Drama leaders accuse Nicky Morgan of ‘sidestepping’ arts education
Drama leaders have criticised education secretary Nicky Morgan for “sidestepping” the issue of arts teaching in schools.
They claim that subjects such as drama are not being given the importance they deserve in the curriculum.
The comments follow a speech made by Morgan at a Creative Industries Federation event last week, in which she rejected “any suggestion that I or this government think that arts subjects are in any way … less worthy than other subjects for study in school”.
She added that the ‘core’ subjects must be complemented by “high quality arts education”.
However, Morgan has been criticised for not placing the arts more centrally within the curriculum.
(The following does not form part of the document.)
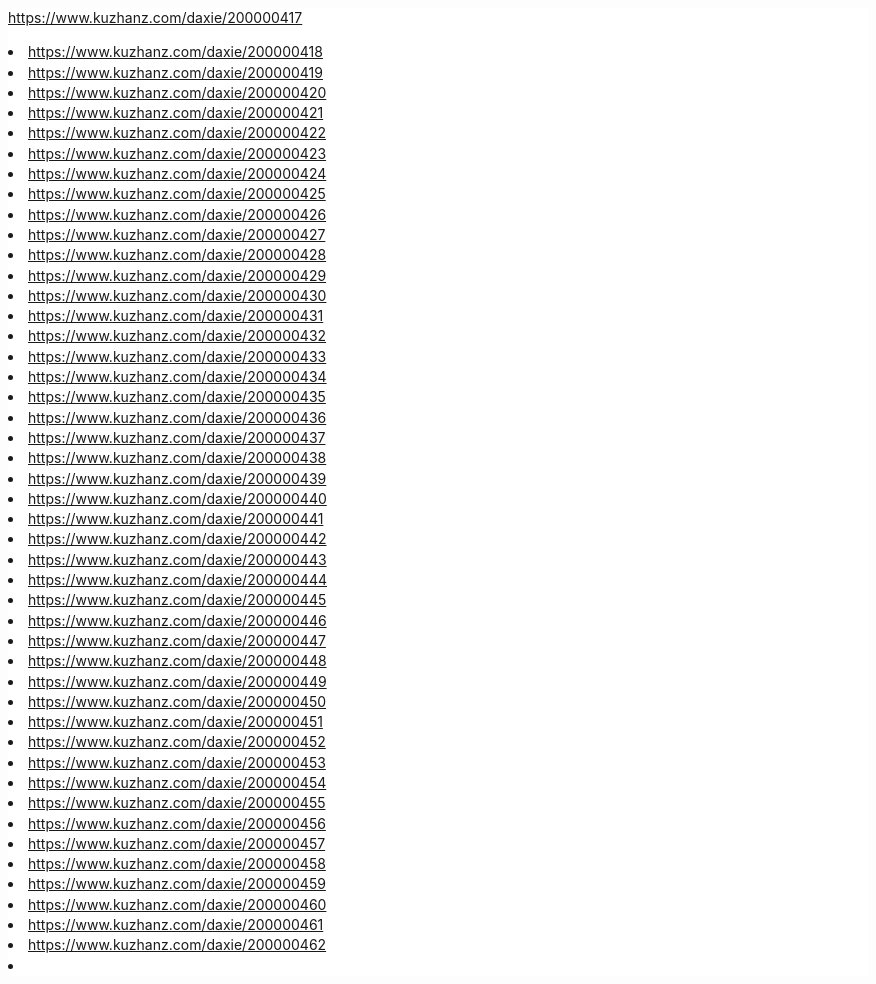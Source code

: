 <a href="https://www.kuzhanz.com/daxie/200000417" target="_blank">https://www.kuzhanz.com/daxie/200000417</a></li><li class=""><a href="https://www.kuzhanz.com/daxie/200000418" target="_blank">https://www.kuzhanz.com/daxie/200000418</a></li><li class=""><a href="https://www.kuzhanz.com/daxie/200000419" target="_blank">https://www.kuzhanz.com/daxie/200000419</a></li><li class=""><a href="https://www.kuzhanz.com/daxie/200000420" target="_blank">https://www.kuzhanz.com/daxie/200000420</a></li><li class=""><a href="https://www.kuzhanz.com/daxie/200000421" target="_blank">https://www.kuzhanz.com/daxie/200000421</a></li><li class=""><a href="https://www.kuzhanz.com/daxie/200000422" target="_blank">https://www.kuzhanz.com/daxie/200000422</a></li><li class=""><a href="https://www.kuzhanz.com/daxie/200000423" target="_blank">https://www.kuzhanz.com/daxie/200000423</a></li><li class=""><a href="https://www.kuzhanz.com/daxie/200000424" target="_blank">https://www.kuzhanz.com/daxie/200000424</a></li><li class=""><a href="https://www.kuzhanz.com/daxie/200000425" target="_blank">https://www.kuzhanz.com/daxie/200000425</a></li><li class=""><a href="https://www.kuzhanz.com/daxie/200000426" target="_blank">https://www.kuzhanz.com/daxie/200000426</a></li><li class=""><a href="https://www.kuzhanz.com/daxie/200000427" target="_blank">https://www.kuzhanz.com/daxie/200000427</a></li><li class=""><a href="https://www.kuzhanz.com/daxie/200000428" target="_blank">https://www.kuzhanz.com/daxie/200000428</a></li><li class=""><a href="https://www.kuzhanz.com/daxie/200000429" target="_blank">https://www.kuzhanz.com/daxie/200000429</a></li><li class=""><a href="https://www.kuzhanz.com/daxie/200000430" target="_blank">https://www.kuzhanz.com/daxie/200000430</a></li><li class=""><a href="https://www.kuzhanz.com/daxie/200000431" target="_blank">https://www.kuzhanz.com/daxie/200000431</a></li><li class=""><a href="https://www.kuzhanz.com/daxie/200000432" target="_blank">https://www.kuzhanz.com/daxie/200000432</a></li><li class=""><a href="https://www.kuzhanz.com/daxie/200000433" target="_blank">https://www.kuzhanz.com/daxie/200000433</a></li><li class=""><a href="https://www.kuzhanz.com/daxie/200000434" target="_blank">https://www.kuzhanz.com/daxie/200000434</a></li><li class=""><a href="https://www.kuzhanz.com/daxie/200000435" target="_blank">https://www.kuzhanz.com/daxie/200000435</a></li><li class=""><a href="https://www.kuzhanz.com/daxie/200000436" target="_blank">https://www.kuzhanz.com/daxie/200000436</a></li><li class=""><a href="https://www.kuzhanz.com/daxie/200000437" target="_blank">https://www.kuzhanz.com/daxie/200000437</a></li><li class=""><a href="https://www.kuzhanz.com/daxie/200000438" target="_blank">https://www.kuzhanz.com/daxie/200000438</a></li><li class=""><a href="https://www.kuzhanz.com/daxie/200000439" target="_blank">https://www.kuzhanz.com/daxie/200000439</a></li><li class=""><a href="https://www.kuzhanz.com/daxie/200000440" target="_blank">https://www.kuzhanz.com/daxie/200000440</a></li><li class=""><a href="https://www.kuzhanz.com/daxie/200000441" target="_blank">https://www.kuzhanz.com/daxie/200000441</a></li><li class=""><a href="https://www.kuzhanz.com/daxie/200000442" target="_blank">https://www.kuzhanz.com/daxie/200000442</a></li><li class=""><a href="https://www.kuzhanz.com/daxie/200000443" target="_blank">https://www.kuzhanz.com/daxie/200000443</a></li><li class=""><a href="https://www.kuzhanz.com/daxie/200000444" target="_blank">https://www.kuzhanz.com/daxie/200000444</a></li><li class=""><a href="https://www.kuzhanz.com/daxie/200000445" target="_blank">https://www.kuzhanz.com/daxie/200000445</a></li><li class=""><a href="https://www.kuzhanz.com/daxie/200000446" target="_blank">https://www.kuzhanz.com/daxie/200000446</a></li><li class=""><a href="https://www.kuzhanz.com/daxie/200000447" target="_blank">https://www.kuzhanz.com/daxie/200000447</a></li><li class=""><a href="https://www.kuzhanz.com/daxie/200000448" target="_blank">https://www.kuzhanz.com/daxie/200000448</a></li><li class=""><a href="https://www.kuzhanz.com/daxie/200000449" target="_blank">https://www.kuzhanz.com/daxie/200000449</a></li><li class=""><a href="https://www.kuzhanz.com/daxie/200000450" target="_blank">https://www.kuzhanz.com/daxie/200000450</a></li><li class=""><a href="https://www.kuzhanz.com/daxie/200000451" target="_blank">https://www.kuzhanz.com/daxie/200000451</a></li><li class=""><a href="https://www.kuzhanz.com/daxie/200000452" target="_blank">https://www.kuzhanz.com/daxie/200000452</a></li><li class=""><a href="https://www.kuzhanz.com/daxie/200000453" target="_blank">https://www.kuzhanz.com/daxie/200000453</a></li><li class=""><a href="https://www.kuzhanz.com/daxie/200000454" target="_blank">https://www.kuzhanz.com/daxie/200000454</a></li><li class=""><a href="https://www.kuzhanz.com/daxie/200000455" target="_blank">https://www.kuzhanz.com/daxie/200000455</a></li><li class=""><a href="https://www.kuzhanz.com/daxie/200000456" target="_blank">https://www.kuzhanz.com/daxie/200000456</a></li><li class=""><a href="https://www.kuzhanz.com/daxie/200000457" target="_blank">https://www.kuzhanz.com/daxie/200000457</a></li><li class=""><a href="https://www.kuzhanz.com/daxie/200000458" target="_blank">https://www.kuzhanz.com/daxie/200000458</a></li><li class=""><a href="https://www.kuzhanz.com/daxie/200000459" target="_blank">https://www.kuzhanz.com/daxie/200000459</a></li><li class=""><a href="https://www.kuzhanz.com/daxie/200000460" target="_blank">https://www.kuzhanz.com/daxie/200000460</a></li><li class=""><a href="https://www.kuzhanz.com/daxie/200000461" target="_blank">https://www.kuzhanz.com/daxie/200000461</a></li><li class=""><a href="https://www.kuzhanz.com/daxie/200000462" target="_blank">https://www.kuzhanz.com/daxie/200000462</a></li><li class="">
Education specialist and former National Drama chair Patrice Baldwin said Morgan was “sidestepping the main issue”, which she said was a decline of drama and arts teaching by trained specialists.
“Cultural learning and cultural experience are important but are too often ‘one-off’ or ‘bolt-on’. This is not the same as continuous learning in the arts through a well-planned arts curriculum,” she said.
The department for education has come under fire over its recent announcements regarding the English Baccalaureate, which does not include the arts.
“There is a very real danger that an arts education vacuum will now develop fast, thanks to the slimmer arts curriculum and the government’s EBacc manipulations,” Baldwin added.
There has been a 23% drop in the number of pupils taking drama at GCSE level between 2003 and 2013, this year’s Warwick Commission report revealed.
Drama UK chief executive Ian Kellgren warned that this decline in children studying the arts at school will have a knock-on effect on young people training and entering the performing arts industry.
He said he was heartened to hear positive rhetoric from Morgan about the arts but added: “Without the arts included in the EBacc and with no clear plan on how children from disadvantaged groups will have access to theatre, galleries and technology, we fear that this admirable goal will not be achieved.”
There have also been calls on the government to promote the arts by adding them to the STEM subjects – science, technology, engineering and maths.
Aine Lark, chair of National Drama, said that not highlighting drama as a key subject and failing to recognise its impact on other aspects of a person’s development were undermining drama teachers across the country.
“Drama is continually being eroded from the school curriculum, and in some instances being ‘delivered’ by non-specialists, including individuals with no professional teaching qualification at all,” she said.
Sadler’s Wells’ artistic director Alistair Spalding, who attended the speech, called on the department for education to follow up on Morgan’s pledge that widening access to the arts would be a priority.
He said that without arts included in the curriculum, “increasingly fewer students will take them”.
“This would represent a major own goal not only in economic terms, jeopardising the pipeline of talent for the creative industries’ sector with consequent loss to the economy, but, more importantly, in social terms, as engaging in the arts at school positively affects students’ confidence, social skills and ability to work with others,” he said.